Source texts of formatted documents
________

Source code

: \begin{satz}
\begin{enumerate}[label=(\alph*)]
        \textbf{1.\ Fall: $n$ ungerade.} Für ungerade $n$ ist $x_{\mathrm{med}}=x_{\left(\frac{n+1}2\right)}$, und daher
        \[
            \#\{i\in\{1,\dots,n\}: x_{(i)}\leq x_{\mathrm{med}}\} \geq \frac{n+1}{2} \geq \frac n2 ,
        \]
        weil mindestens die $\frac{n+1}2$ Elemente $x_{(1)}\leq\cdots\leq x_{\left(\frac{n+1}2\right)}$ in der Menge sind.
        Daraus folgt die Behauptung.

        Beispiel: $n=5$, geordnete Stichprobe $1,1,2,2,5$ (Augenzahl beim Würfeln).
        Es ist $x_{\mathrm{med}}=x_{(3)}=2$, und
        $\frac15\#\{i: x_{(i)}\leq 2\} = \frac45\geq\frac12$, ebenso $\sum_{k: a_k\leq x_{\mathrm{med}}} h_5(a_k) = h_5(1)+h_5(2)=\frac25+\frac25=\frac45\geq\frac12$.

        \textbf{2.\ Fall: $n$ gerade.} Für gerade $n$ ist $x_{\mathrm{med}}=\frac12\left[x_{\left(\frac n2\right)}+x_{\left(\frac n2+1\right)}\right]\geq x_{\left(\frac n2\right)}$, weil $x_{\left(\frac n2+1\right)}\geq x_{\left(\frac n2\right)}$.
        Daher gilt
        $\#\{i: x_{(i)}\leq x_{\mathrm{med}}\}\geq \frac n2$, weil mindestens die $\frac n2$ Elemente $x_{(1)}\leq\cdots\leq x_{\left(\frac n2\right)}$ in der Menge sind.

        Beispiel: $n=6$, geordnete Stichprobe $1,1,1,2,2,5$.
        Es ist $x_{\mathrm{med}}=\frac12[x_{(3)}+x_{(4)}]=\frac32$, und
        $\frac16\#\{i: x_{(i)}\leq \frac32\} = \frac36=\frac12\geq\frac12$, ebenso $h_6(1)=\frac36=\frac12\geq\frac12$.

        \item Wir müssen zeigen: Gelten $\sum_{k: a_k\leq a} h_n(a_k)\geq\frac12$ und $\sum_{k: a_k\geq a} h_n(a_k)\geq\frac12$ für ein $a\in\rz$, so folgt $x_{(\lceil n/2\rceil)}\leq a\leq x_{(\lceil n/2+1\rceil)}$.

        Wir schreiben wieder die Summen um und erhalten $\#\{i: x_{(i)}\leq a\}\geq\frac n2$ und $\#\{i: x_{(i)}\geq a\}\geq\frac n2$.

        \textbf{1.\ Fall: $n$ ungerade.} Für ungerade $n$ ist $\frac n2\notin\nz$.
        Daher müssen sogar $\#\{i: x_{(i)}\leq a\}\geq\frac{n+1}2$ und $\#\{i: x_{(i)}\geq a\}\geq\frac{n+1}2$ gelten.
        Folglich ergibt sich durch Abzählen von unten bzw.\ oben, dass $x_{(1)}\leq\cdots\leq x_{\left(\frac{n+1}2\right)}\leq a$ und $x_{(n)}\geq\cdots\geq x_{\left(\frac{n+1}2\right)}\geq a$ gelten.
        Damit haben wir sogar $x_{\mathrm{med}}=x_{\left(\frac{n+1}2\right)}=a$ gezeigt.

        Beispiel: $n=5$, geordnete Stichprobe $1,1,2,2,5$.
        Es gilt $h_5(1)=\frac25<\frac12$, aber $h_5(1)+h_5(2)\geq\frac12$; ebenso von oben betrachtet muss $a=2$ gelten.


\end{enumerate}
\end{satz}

________

__EXERCISE DETAILS__
Take the entries above and repeat them verbatim.

__OUTPUT FOR THIS EXERCISE__
Source code

: \begin{satz}
\begin{enumerate}[label=(\alph*)]
        \textbf{1.\ Fall: $n$ ungerade.} Für ungerade $n$ ist $x_{\mathrm{med}}=x_{\left(\frac{n+1}2\right)}$, und daher
        \[
            \#\{i\in\{1,\dots,n\}: x_{(i)}\leq x_{\mathrm{med}}\} \geq \frac{n+1}{2} \geq \frac n2 ,
        \]
        weil mindestens die $\frac{n+1}2$ Elemente $x_{(1)}\leq\cdots\leq x_{\left(\frac{n+1}2\right)}$ in der Menge sind.
        Daraus folgt die Behauptung.

        Beispiel: $n=5$, geordnete Stichprobe $1,1,2,2,5$ (Augenzahl beim Würfeln).
        Es ist $x_{\mathrm{med}}=x_{(3)}=2$, und
        $\frac15\#\{i: x_{(i)}\leq 2\} = \frac45\geq\frac12$, ebenso $\sum_{k: a_k\leq x_{\mathrm{med}}} h_5(a_k) = h_5(1)+h_5(2)=\frac25+\frac25=\frac45\geq\frac12$.

        \textbf{2.\ Fall: $n$ gerade.} Für gerade $n$ ist $x_{\mathrm{med}}=\frac12\left[x_{\left(\frac n2\right)}+x_{\left(\frac n2+1\right)}\right]\geq x_{\left(\frac n2\right)}$, weil $x_{\left(\frac n2+1\right)}\geq x_{\left(\frac n2\right)}$.
        Daher gilt
        $\#\{i: x_{(i)}\leq x_{\mathrm{med}}\}\geq \frac n2$, weil mindestens die $\frac n2$ Elemente $x_{(1)}\leq\cdots\leq x_{\left(\frac n2\right)}$ in der Menge sind.

        Beispiel: $n=6$, geordnete Stichprobe $1,1,1,2,2,5$.
        Es ist $x_{\mathrm{med}}=\frac12[x_{(3)}+x_{(4)}]=\frac32$, und
        $\frac16\#\{i: x_{(i)}\leq \frac32\} = \frac36=\frac12\geq\frac12$, ebenso $h_6(1)=\frac36=\frac12\geq\frac12$.

        \item Wir müssen zeigen: Gelten $\sum_{k: a_k\leq a} h_n(a_k)\geq\frac12$ und $\sum_{k: a_k\geq a} h_n(a_k)\geq\frac12$ für ein $a\in\rz$, so folgt $x_{(\lceil n/2\rceil)}\leq a\leq x_{(\lceil n/2+1\rceil)}$.

        Wir schreiben wieder die Summen um und erhalten $\#\{i: x_{(i)}\leq a\}\geq\frac n2$ und $\#\{i: x_{(i)}\geq a\}\geq\frac n2$.

        \textbf{1.\ Fall: $n$ ungerade.} Für ungerade $n$ ist $\frac n2\notin\nz$.
        Daher müssen sogar $\#\{i: x_{(i)}\leq a\}\geq\frac{n+1}2$ und $\#\{i: x_{(i)}\geq a\}\geq\frac{n+1}2$ gelten.
        Folglich ergibt sich durch Abzählen von unten bzw.\ oben, dass $x_{(1)}\leq\cdots\leq x_{\left(\frac{n+1}2\right)}\leq a$ und $x_{(n)}\geq\cdots\geq x_{\left(\frac{n+1}2\right)}\geq a$ gelten.
        Damit haben wir sogar $x_{\mathrm{med}}=x_{\left(\frac{n+1}2\right)}=a$ gezeigt.

        Beispiel: $n=5$, geordnete Stichprobe $1,1,2,2,5$.
        Es gilt $h_5(1)=\frac25<\frac12$, aber $h_5(1)+h_5(2)\geq\frac12$; ebenso von oben betrachtet muss $a=2$ gelten.


\end{enumerate}
\end{satz}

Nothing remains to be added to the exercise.